▶ [DIRECTIONS]:
Find the line with "grp * (0.8+random(0.4)),\\" in the data below, then restate it and all remaining lines exactly, adding nothing.

▶ [RECORDS SHOWN]:
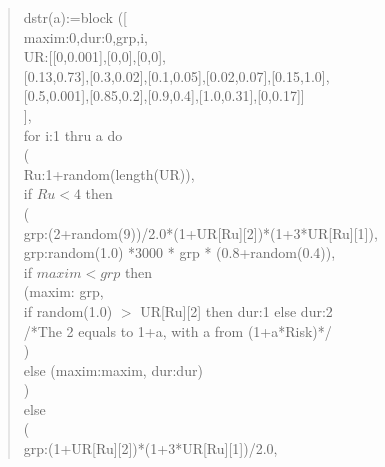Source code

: \documentclass[]{article}
\begin{document}
\begin{quote}
dstr(a):=block ([\\
\hspace*{10mm}maxim:0,dur:0,grp,i,\\
\hspace*{10mm}UR:[[0,0.001],[0,0],[0,0],\\
\hspace*{10mm}[0.13,0.73],[0.3,0.02],[0.1,0.05],[0.02,0.07],[0.15,1.0],\\
\hspace*{10mm}[0.5,0.001],[0.85,0.2],[0.9,0.4],[1.0,0.31],[0,0.17]]\\
\hspace*{10mm}],\\
for i:1 thru a do \\
\hspace*{10mm}(\\
\hspace*{10mm}Ru:1+random(length(UR)),\\
\hspace*{10mm}if $ Ru < 4$ then\\
\hspace*{20mm}(\\
\hspace*{20mm}grp:(2+random(9))/2.0*(1+UR[Ru][2])*(1+3*UR[Ru][1]),\\
\hspace*{20mm}grp:random(1.0) *3000 * grp * (0.8+random(0.4)),\\
\hspace*{20mm}if $maxim < grp$ then\\
\hspace*{30mm}(maxim: grp,\\
\hspace*{30mm}if random(1.0) $>$ UR[Ru][2] then dur:1 else dur:2\\ 
\hspace*{30mm}/*The 2 equals to 1+a, with a from (1+a*Risk)*/\\
\hspace*{30mm}  ) \\
\hspace*{20mm}else (maxim:maxim, dur:dur)\\
\hspace*{20mm})\\
\hspace*{10mm}else\\
\hspace*{20mm}(\\
\hspace*{20mm}grp:(1+UR[Ru][2])*(1+3*UR[Ru][1])/2.0,\\

\end{quote}
\end{document}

▶ [ANSWER SECTION]:
\hspace*{20mm}grp:random(1.0) *3000 * grp * (0.8+random(0.4)),\\
\hspace*{20mm}if $maxim < grp$ then\\
\hspace*{30mm}(maxim: grp,\\
\hspace*{30mm}if random(1.0) $>$ UR[Ru][2] then dur:1 else dur:2\\ 
\hspace*{30mm}/*The 2 equals to 1+a, with a from (1+a*Risk)*/\\
\hspace*{30mm}  ) \\
\hspace*{20mm}else (maxim:maxim, dur:dur)\\
\hspace*{20mm})\\
\hspace*{10mm}else\\
\hspace*{20mm}(\\
\hspace*{20mm}grp:(1+UR[Ru][2])*(1+3*UR[Ru][1])/2.0,\\

\end{quote}
\end{document}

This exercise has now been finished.